-------- DATA EXTRACTS --------
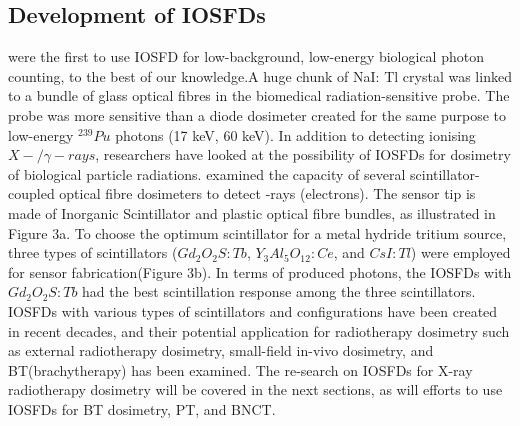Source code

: \documentclass{article}
\begin{document}
\begin{multicols}{2}
\section{Development of IOSFDs}
\citeauthor{swinth1976biomedical} were the first to use IOSFD for low-background, low-energy biological photon counting, to the best of our knowledge.A huge chunk of NaI: Tl crystal was linked to a bundle of glass optical fibres in the biomedical radiation-sensitive probe. The probe was more sensitive than a diode dosimeter created for the same purpose to low-energy $^{239}Pu$ photons (17 keV, 60 keV). In addition to detecting ionising $X-/\gamma-rays$, researchers have looked at the possibility of IOSFDs for dosimetry of biological particle radiations. \citeauthor{jang2011fiber} examined the capacity of several scintillator-coupled optical fibre dosimeters to detect -rays (electrons). The sensor tip is made of Inorganic Scintillator and plastic optical fibre bundles, as illustrated in Figure 3a. To choose the optimum scintillator for a metal hydride tritium source, three types of scintillators ($Gd_2O_2S:Tb$, $Y_3Al_5O_{12}:Ce$, and $CsI:Tl$) were employed for sensor fabrication(Figure 3b). In terms of produced photons, the IOSFDs with $Gd_2O_2S:Tb$ had the best scintillation response among the three scintillators. IOSFDs with various types of scintillators and configurations have been created in recent decades, and their potential application for radiotherapy dosimetry such as external radiotherapy dosimetry, small-field in-vivo dosimetry, and BT(brachytherapy) has been examined. The re-search on IOSFDs for X-ray radiotherapy dosimetry will be covered in the next sections, as will efforts to use IOSFDs for BT dosimetry, PT, and BNCT.
\end{multicols}
\end{document}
--------
PROMPT — Could the listing above be printed again in full, with every picture omitted?

RESPONSE FOR THIS EXERCISE —
Source code

: \documentclass{article}
\begin{document}
\begin{multicols}{2}
\section{Development of IOSFDs}
\citeauthor{swinth1976biomedical} were the first to use IOSFD for low-background, low-energy biological photon counting, to the best of our knowledge.A huge chunk of NaI: Tl crystal was linked to a bundle of glass optical fibres in the biomedical radiation-sensitive probe. The probe was more sensitive than a diode dosimeter created for the same purpose to low-energy $^{239}Pu$ photons (17 keV, 60 keV). In addition to detecting ionising $X-/\gamma-rays$, researchers have looked at the possibility of IOSFDs for dosimetry of biological particle radiations. \citeauthor{jang2011fiber} examined the capacity of several scintillator-coupled optical fibre dosimeters to detect -rays (electrons). The sensor tip is made of Inorganic Scintillator and plastic optical fibre bundles, as illustrated in Figure 3a. To choose the optimum scintillator for a metal hydride tritium source, three types of scintillators ($Gd_2O_2S:Tb$, $Y_3Al_5O_{12}:Ce$, and $CsI:Tl$) were employed for sensor fabrication(Figure 3b). In terms of produced photons, the IOSFDs with $Gd_2O_2S:Tb$ had the best scintillation response among the three scintillators. IOSFDs with various types of scintillators and configurations have been created in recent decades, and their potential application for radiotherapy dosimetry such as external radiotherapy dosimetry, small-field in-vivo dosimetry, and BT(brachytherapy) has been examined. The re-search on IOSFDs for X-ray radiotherapy dosimetry will be covered in the next sections, as will efforts to use IOSFDs for BT dosimetry, PT, and BNCT.
\end{multicols}
\end{document}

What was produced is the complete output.